ABUJA, Nigeria (AP) — The Nigerian National Petroleum Corporation will deploy drones across the territorial waters of Africa's largest oil producer as part of a series of new efforts to help curb rampant oil theft, a company official said Tuesday.
The corporation is launching an "armada of approaches" aimed at ending theft within eight months, Managing Director Ibe Kachikwu said in a statement. The measures include looking at arming the navy with equipment to help them with their patrols and working with law enforcement to increase its presence in the area to protect pipelines, he said.
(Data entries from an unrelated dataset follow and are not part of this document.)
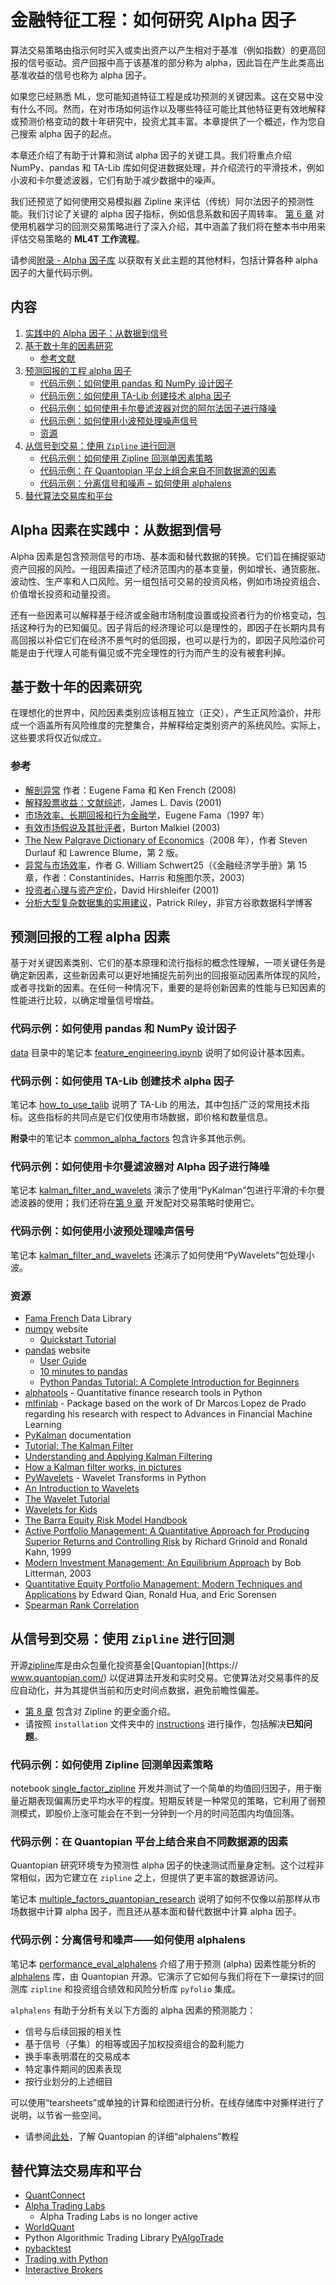 # 金融特征工程：如何研究 Alpha 因子

算法交易策略由指示何时买入或卖出资产以产生相对于基准（例如指数）的更高回报的信号驱动。资产回报中高于该基准的部分称为 alpha，因此旨在产生此类高出基准收益的信号也称为 alpha 因子。

如果您已经熟悉 ML，您可能知道特征工程是成功预测的关键因素。这在交易中没有什么不同。然而，在对市场如何运作以及哪些特征可能比其他特征更有效地解释或预测价格变动的数十年研究中，投资尤其丰富。本章提供了一个概述，作为您自己搜索 alpha 因子的起点。

本章还介绍了有助于计算和测试 alpha 因子的关键工具。我们将重点介绍 NumPy、pandas 和 TA-Lib 库如何促进数据处理，并介绍流行的平滑技术，例如小波和卡尔曼滤波器，它们有助于减少数据中的噪声。

我们还预览了如何使用交易模拟器 Zipline 来评估（传统）阿尔法因子的预测性能。我们讨论了关键的 alpha 因子指标，例如信息系数和因子周转率。 [第 6 章](../08_ml4t_workflow) 对使用机器学习的回测交易策略进行了深入介绍，其中涵盖了我们将在整本书中用来评估交易策略的 **ML4T 工作流程**。

请参阅[附录 - Alpha 因子库](../24_alpha_factor_library) 以获取有关此主题的其他材料，包括计算各种 alpha 因子的大量代码示例。

## 内容

1. [实践中的 Alpha 因子：从数据到信号](#alpha-factors-in-practice-from-data-to-signals)
2. [基于数十年的因素研究](#building-on-decades-of-factor-research)
    * [参考文献](#references)
3. [预测回报的工程 alpha 因子](#engineering-alpha-factors-that-predict-returns)
    * [代码示例：如何使用 pandas 和 NumPy 设计因子](#code-example-how-to-engineer-factors-using-pandas-and-numpy)
    * [代码示例：如何使用 TA-Lib 创建技术 alpha 因子](#code-example-how-to-use-ta-lib-to-create-technical-alpha-factors)
    * [代码示例：如何使用卡尔曼滤波器对您的阿尔法因子进行降噪](#code-example-how-to-denoise-your-alpha-factors-with-the-kalman-filter)
    * [代码示例：如何使用小波预处理噪声信号](#code-example-how-to-preprocess-your-noisy-signals-using-wavelets)
    * [资源](#resources)
4. [从信号到交易：使用 `Zipline` 进行回测](#from-signals-to-trades-backtesting-with-zipline)
    * [代码示例：如何使用 Zipline 回测单因素策略](#code-example-how-to-use-zipline-to-backtest-a-single-factor-strategy)
    * [代码示例：在 Quantopian 平台上组合来自不同数据源的因素](#code-example-combining-factors-from-diverse-data-sources-on-the-quantopian-platform)
    * [代码示例：分离信号和噪声 – 如何使用 alphalens](#code-example-separating-signal-and-noise--how-to-use-alphalens)
5. [替代算法交易库和平台](#alternative-algorithmic-trading-libraries-and-platforms)

## Alpha 因素在实践中：从数据到信号

Alpha 因素是包含预测信号的市场、基本面和替代数据的转换。它们旨在捕捉驱动资产回报的风险。一组因素描述了经济范围内的基本变量，例如增长、通货膨胀、波动性、生产率和人口风险。另一组包括可交易的投资风格，例如市场投资组合、价值增长投资和动量投资。

还有一些因素可以解释基于经济或金融市场制度设置或投资者行为的价格变动，包括这种行为的已知偏见。因子背后的经济理论可以是理性的，即因子在长期内具有高回报以补偿它们在经济不景气时的低回报，也可以是行为的，即因子风险溢价可能是由于代理人可能有偏见或不完全理性的行为而产生的没有被套利掉。

## 基于数十年的因素研究

在理想化的世界中，风险因素类别应该相互独立（正交），产生正风险溢价，并形成一个涵盖所有风险维度的完整集合，并解释给定类别资产的系统风险。实际上，这些要求将仅近似成立。

### 参考

- [解剖异常](http://schwert.ssb.rochester.edu/f532/ff_JF08.pdf) 作者：Eugene Fama 和 Ken French (2008)
- [解释股票收益：文献综述](https://www.ifa.com/pdfs/explainingstockreturns.pdf)，James L. Davis (2001)
- [市场效率、长期回报和行为金融学](https://papers.ssrn.com/sol3/papers.cfm?abstract_id=15108)，Eugene Fama（1997 年）
- [有效市场假说及其批评者](https://pubs.aeaweb.org/doi/pdf/10.1257/089533003321164958)，Burton Malkiel (2003)
- [The New Palgrave Dictionary of Economics](https://www.palgrave.com/us/book/9780333786765)（2008 年），作者 Steven Durlauf 和 Lawrence Blume，第 2 版。
- [异常与市场效率](https://www.nber.org/papers/w9277.pdf)，作者 G. William Schwert25（《金融经济学手册》第 15 章，作者：Constantinides、Harris 和施图尔茨，2003）
- [投资者心理与资产定价](https://papers.ssrn.com/sol3/papers.cfm?abstract_id=265132)，David Hirshleifer (2001)
- [分析大型复杂数据集的实用建议](https://www.unofficialgoogledatascience.com/2016/10/practical-advice-for-analysis-of-large.html)，Patrick Riley，非官方谷歌数据科学博客

## 预测回报的工程 alpha 因素

基于对关键因素类别、它们的基本原理和流行指标的概念性理解，一项关键任务是确定新因素，这些新因素可以更好地捕捉先前列出的回报驱动因素所体现的风险，或者寻找新的因素。在任何一种情况下，重要的是将创新因素的性能与已知因素的性能进行比较，以确定增量信号增益。

### 代码示例：如何使用 pandas 和 NumPy 设计因子

[data](00_data) 目录中的笔记本 [feature_engineering.ipynb](00_data/feature_engineering.ipynb) 说明了如何设计基本因素。

### 代码示例：如何使用 TA-Lib 创建技术 alpha 因子

笔记本 [how_to_use_talib](02_how_to_use_talib.ipynb) 说明了 TA-Lib 的用法，其中包括广泛的常用技术指标。这些指标的共同点是它们仅使用市场数据，即价格和数量信息。

**附录**中的笔记本 [common_alpha_factors](../24_alpha_factor_library/02_common_alpha_factors.ipynb) 包含许多其他示例。

### 代码示例：如何使用卡尔曼滤波器对 Alpha 因子进行降噪

笔记本 [kalman_filter_and_wavelets](03_kalman_filter_and_wavelets.ipynb) 演示了使用“PyKalman”包进行平滑的卡尔曼滤波器的使用；我们还将在[第 9 章](../09_time_series_models) 开发配对交易策略时使用它。

### 代码示例：如何使用小波预处理噪声信号

笔记本 [kalman_filter_and_wavelets](03_kalman_filter_and_wavelets.ipynb) 还演示了如何使用“PyWavelets”包处理小波。

### 资源

- [Fama French](https://mba.tuck.dartmouth.edu/pages/faculty/ken.french/data_library.html) Data Library
- [numpy](https://numpy.org/) website
    - [Quickstart Tutorial](https://numpy.org/devdocs/user/quickstart.html)
- [pandas](https://pandas.pydata.org/) website
    - [User Guide](https://pandas.pydata.org/docs/user_guide/index.html)
    - [10 minutes to pandas](https://pandas.pydata.org/pandas-docs/stable/getting_started/10min.html)
    - [Python Pandas Tutorial: A Complete Introduction for Beginners](https://www.learndatasci.com/tutorials/python-pandas-tutorial-complete-introduction-for-beginners/)
- [alphatools](https://github.com/marketneutral/alphatools) - Quantitative finance research tools in Python
- [mlfinlab](https://github.com/hudson-and-thames/mlfinlab) - Package based on the work of Dr Marcos Lopez de Prado regarding his research with respect to Advances in Financial Machine Learning
- [PyKalman](https://pykalman.github.io/) documentation
- [Tutorial: The Kalman Filter](http://web.mit.edu/kirtley/kirtley/binlustuff/literature/control/Kalman%20filter.pdf)
- [Understanding and Applying Kalman Filtering](http://biorobotics.ri.cmu.edu/papers/sbp_papers/integrated3/kleeman_kalman_basics.pdf)
- [How a Kalman filter works, in pictures](https://www.bzarg.com/p/how-a-kalman-filter-works-in-pictures/)
- [PyWavelets](https://pywavelets.readthedocs.io/en/latest/) - Wavelet Transforms in Python
- [An Introduction to Wavelets](https://www.eecis.udel.edu/~amer/CISC651/IEEEwavelet.pdf) 
- [The Wavelet Tutorial](http://web.iitd.ac.in/~sumeet/WaveletTutorial.pdf)
- [Wavelets for Kids](http://www.gtwavelet.bme.gatech.edu/wp/kidsA.pdf)
- [The Barra Equity Risk Model Handbook](https://www.alacra.com/alacra/help/barra_handbook_GEM.pdf)
- [Active Portfolio Management: A Quantitative Approach for Producing Superior Returns and Controlling Risk](https://www.amazon.com/Active-Portfolio-Management-Quantitative-Controlling/dp/0070248826) by Richard Grinold and Ronald Kahn, 1999
- [Modern Investment Management: An Equilibrium Approach](https://www.amazon.com/Modern-Investment-Management-Equilibrium-Approach/dp/0471124109) by Bob Litterman, 2003
- [Quantitative Equity Portfolio Management: Modern Techniques and Applications](https://www.crcpress.com/Quantitative-Equity-Portfolio-Management-Modern-Techniques-and-Applications/Qian-Hua-Sorensen/p/book/9781584885580) by Edward Qian, Ronald Hua, and Eric Sorensen
- [Spearman Rank Correlation](https://statistics.laerd.com/statistical-guides/spearmans-rank-order-correlation-statistical-guide.php)

## 从信号到交易：使用 `Zipline` 进行回测

开源[zipline](https://zipline.ml4trading.io/index.html)库是由众包量化投资基金[Quantopian](https:// www.quantopian.com/) 以促进算法开发和实时交易。它使算法对交易事件的反应自动化，并为其提供当前和历史时间点数据，避免前瞻性偏差。

- [第 8 章](../08_ml4t_workflow) 包含对 Zipline 的更全面介绍。
- 请按照 `installation` 文件夹中的 [instructions](../installation) 进行操作，包括解决**已知问题**。

### 代码示例：如何使用 Zipline 回测单因素策略

notebook [single_factor_zipline](04_single_factor_zipline.ipynb) 开发并测试了一个简单的均值回归因子，用于衡量近期表现偏离历史平均水平的程度。短期反转是一种常见的策略，它利用了弱预测模式，即股价上涨可能会在不到一分钟到一个月的时间范围内均值回落。

### 代码示例：在 Quantopian 平台上结合来自不同数据源的因素

Quantopian 研究环境专为预测性 alpha 因子的快速测试而量身定制。这个过程非常相似，因为它建立在 `zipline` 之上，但提供了更丰富的数据源访问。

笔记本 [multiple_factors_quantopian_research](05_multiple_factors_quantopian_research.ipynb) 说明了如何不仅像以前那样从市场数据中计算 alpha 因子，而且还从基本面和替代数据中计算 alpha 因子。
    
### 代码示例：分离信号和噪声——如何使用 alphalens

笔记本 [performance_eval_alphalens](06_performance_eval_alphalens.ipynb) 介绍了用于预测 (alpha) 因素性能分析的 [alphalens](http://quantopian.github.io/alphalens/) 库，由 Quantopian 开源。它演示了它如何与我们将在下一章探讨的回测库 `zipline` 和投资组合绩效和风险分析库 `pyfolio` 集成。

`alphalens` 有助于分析有关以下方面的 alpha 因素的预测能力：
- 信号与后续回报的相关性
- 基于信号（子集）的相等或因子加权投资组合的盈利能力
- 换手率表明潜在的交易成本
- 特定事件期间的因素表现
- 按行业划分的上述细目

可以使用“tearsheets”或单独的计算和绘图进行分析。在线存储库中对撕样进行了说明，以节省一些空间。

- 请参阅[此处](https://github.com/quantopian/alphalens/blob/master/alphalens/examples/alphalens_tutorial_on_quantopian.ipynb)，了解 Quantopian 的详细“alphalens”教程

## 替代算法交易库和平台

- [QuantConnect](https://www.quantconnect.com/)
- [Alpha Trading Labs](https://www.alphalabshft.com/)
    - Alpha Trading Labs is no longer active
- [WorldQuant](https://www.worldquantvrc.com/en/cms/wqc/home/)
- Python Algorithmic Trading Library [PyAlgoTrade](http://gbeced.github.io/pyalgotrade/)
- [pybacktest](https://github.com/ematvey/pybacktest)
- [Trading with Python](http://www.tradingwithpython.com/)
- [Interactive Brokers](https://www.interactivebrokers.com/en/index.php?f=5041)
Kachikwu said that between June 2014 and June 2015, the corporation recorded between 3, 500 to 4,000 theft attempts at the various products pipelines across the country.
"The best security for these pipelines lies with the communities. We are trying to create enough incentives for them to see these pipelines as their own," Kachikwu said.
Millions of dollars in oil is stolen daily in Nigeria and the government estimates around 250,000 barrels of oil are lost to oil thieves per day.
Oil companies blame oil spills on gangs who break into pipelines to steal crude. Earlier this year Shell, the largest oil company operating in Nigeria, agreed to pay $83.5 million to a fishing community in the Niger Delta, who argued the company isn't doing enough to maintain and protect its pipelines from being sabotaged by oil thieves.
While income from agriculture and other industries has increased, Nigeria depends on oil for about 80 percent of its revenue and 95 percent of foreign reserves.